O como si arrearan al “elefante reumático”, ese animal que tanto cita el Presidente que el Jueves Santo voló hacia Villahermosa, pero decidió volar por el AICM.

¿Oiga, desde donde se ven los aviones? Se le pregunta al oficial Domínguez de la Guardia Nacional, afuera de la zona de llegadas. “Como tal sólo se podría apreciar una parte, cuando ya van de salida, y es del lado derecho, la pista está del otro lado y es una zona estéril”, responde.

“¿Desde dónde, tú?”, consulta un obrero de chaleco anaranjado a otro, al inicio de la rampa de automóviles, frente al hotel en construcción interminable. Los dos se ponen a recordar por dónde los han visto. Parece que llegan desde la derecha y entran por aquel montón de tierra y salen rumbo por allá, aunque es más por la mañana.

“Ahorita métase por esa entrada de tierra y si le dicen que a dónde va dígales que va a comprar algo al casino”.

Detrás de la reja verde, junto a una zona de zanjas y montones de tierra, por fin se ven. Pasa el medio día y enfila el de Cancún seguido por el Monterrey. Los obreros, que siguen haciendo zanjas y cimientos a unos metros de la pista, apenas hacen una pausa para verlos despegar hacia el cielo gris polvo antes de seguir cavando zanjas.

El casino es un lugar de lonas viejas, de 50 mesas llenas de moscas, tambos de agua sospechosa, fondas, food trucks destartalados y venta de comida desde la cajuela de autos, escondidos en un área polvosa y estéril. Son las 13:00 horas y medio millar de obreros de caso verde o anaranjado acuden a comer.
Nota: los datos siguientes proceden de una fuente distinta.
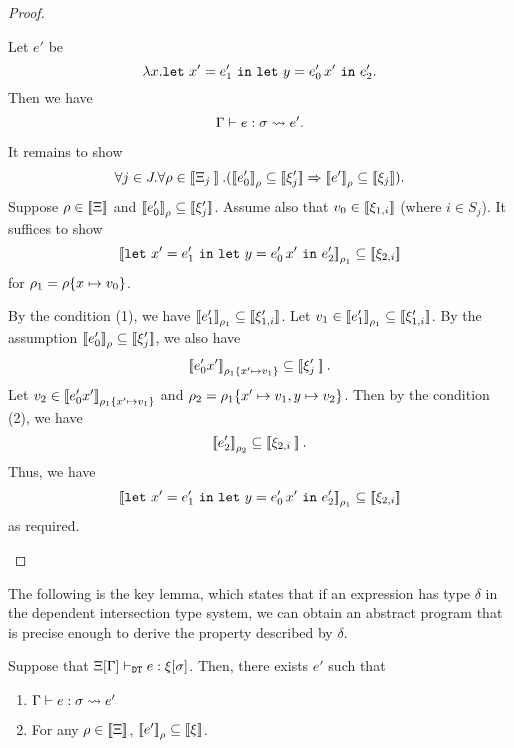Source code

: \begin{proof}
\begin{itemize}
Let \(e'\) be
\[\lambda x.\mathtt{let~}x'=e_1'\mathtt{~in~}\mathtt{let~}y=e_0'\,x'\mathtt{~in~}{e_2'}.\]
Then we have
\[\Gamma \vdash e : \sigma \leadsto e'.\]

It remains to show
\[\forall j\in J.\forall\env\in \sem{\Xi_j}.
(\esem{e_0'}{\env}\subseteq \sem{\xi_j'}\imply \esem{e'}{\env}\subseteq \sem{\xi_j}).\]
Suppose \(\rho\in \mathbin{[\![}\Xi\mathbin{]\!]}\) and \(\mathbin{[\![}e_0'\mathbin{]\!]}_{\rho}\subseteq \mathbin{[\![}\xi_j'\mathbin{]\!]}\).
Assume also that \(v_0\in \mathbin{[\![}\xi_{1,i}\mathbin{]\!]}\) (where \(i\in S_j\)).
It suffices to show 
\[\mathbin{[\![}\mathtt{let~}x'=e_1'\mathtt{~in~}\mathtt{let~}y=e_0'\,x'\mathtt{~in~}{e_2'}\mathbin{]\!]}_{\rho_1} \subseteq \mathbin{[\![}\xi_{2,i}\mathbin{]\!]}\]
for \(\rho_1 = \rho\{x\mapsto v_0\}\).

By the condition (1), we have \(\mathbin{[\![}e_1'\mathbin{]\!]}_{\rho_1}\subseteq \mathbin{[\![}\xi_{1,i}'\mathbin{]\!]}\).
Let \(v_1\in \mathbin{[\![}e_1'\mathbin{]\!]}_{\rho_1}\subseteq \mathbin{[\![}\xi_{1,i}'\mathbin{]\!]}\).
By the assumption \(\mathbin{[\![}e_0'\mathbin{]\!]}_{\rho}\subseteq \mathbin{[\![}\xi_j'\mathbin{]\!]}\),
we also have 
\[\mathbin{[\![}e_0'x'\mathbin{]\!]}_{\rho_1\{x'\mapsto v_1\}}\subseteq \mathbin{[\![}\xi_j'\mathbin{]\!]}.\]
Let \(v_2\in \mathbin{[\![}e_0'x'\mathbin{]\!]}_{\rho_1\{x'\mapsto v_1\}}\)
and \(\rho_2 = \rho_1\{x'\mapsto v_1,y\mapsto v_2\}\).
Then by the condition (2), we have
\[
\mathbin{[\![}e_2'\mathbin{]\!]}_{\rho_2}\subseteq \mathbin{[\![}\xi_{2,i}\mathbin{]\!]}.
\]
Thus, we have
\[\mathbin{[\![}\mathtt{let~}x'=e_1'\mathtt{~in~}\mathtt{let~}y=e_0'\,x'\mathtt{~in~}{e_2'}\mathbin{]\!]}_{\rho_1} \subseteq \mathbin{[\![}\xi_{2,i}\mathbin{]\!]}\]
as required.
\end{itemize}
\end{proof}

The following is the key lemma, which states that if an expression has type \(\delta\) in
the dependent intersection type system, we can obtain an abstract program that is precise enough
to derive the property described by \(\delta\).
\begin{lemma}
\label{lem:relcomp-main}
Suppose that \(\Xi[\Gamma] \vdash_{\texttt{DT}} e: \xi[\sigma]\).
Then, there exists \(e'\) such that
\begin{enumerate}
\item \(\Gamma \vdash e : \sigma \leadsto e'\)
\item For any \(\rho\in \mathbin{[\![}\Xi\mathbin{]\!]}\),
    \(\mathbin{[\![}e'\mathbin{]\!]}_{\rho}\subseteq \mathbin{[\![}\xi\mathbin{]\!]}\).
\end{enumerate}
\end{lemma}

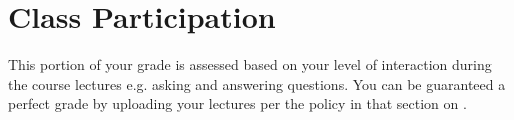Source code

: \section*{Class Participation}

This portion of your grade is assessed based on your level of interaction during the course lectures e.g. asking and answering questions. You can be guaranteed a perfect grade by uploading your lectures per the policy in that section on \pageref{subsec:lecture_upload}.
Hay otra fonda más pequeña frente a la terminal, oculta en un rellano del estacionamiento, donde obreros, azafatas y militares se forman por un plato.

Adentro de la terminal apenas se pueden comprar unas galletas o un agua sin ticket ni factura. El local de café no ha logrado arrancar.

“Todavía están terminando algunos detallitos”, dice la encargada.

“Deberían de poner anuncios, porque sí se pierde uno, ahorita el policía que está en el Mexiibus dijo que no sabía cómo llegar al Museo del Mamut y eso que se puede decir que nosotros somos locales, venimos de aquí de Los Reyes”, insiste a la salida una hija de la señora Gaby.

Son casi las dos de la tarde y la terminal de cristal de mil 96 metros de lado a lado lugar parece un templo vacío, amplio, silencioso.

En la pantalla sólo queda el anuncio del vuelo a Mérida de las 14:53, sólo hay personal en el mostrador de Aeroméxico, hay equipo todavía envuelto en plástico en algunos mostradores con la leyenda de “No Tocar”.

Por la rendija de un vidrio se puede mirar a un hombre sentado en la banda de equipaje inmóvil en la planta baja, junto a dos militares más inmoviles.

Se podría oír la voz de Dios si no fuera por una decena de mirones preguntan cómo llegar al Museo del Mamut.

Les dicen que está a 3 kilómetros, en la Ciudad Militar. Que el taxi cobra 150 pesos, o que pueden tomar el Mexibus, y bajarse en dos estaciones y caminar dos kilómetros. O que, con suerte, encuentran un camión blanco que los lleve gratis, pero bien a bien no se sabe si aún funciona.

Lo mejor es que si llegan allá, podrían subirse a los aviones del Museo de Aviación.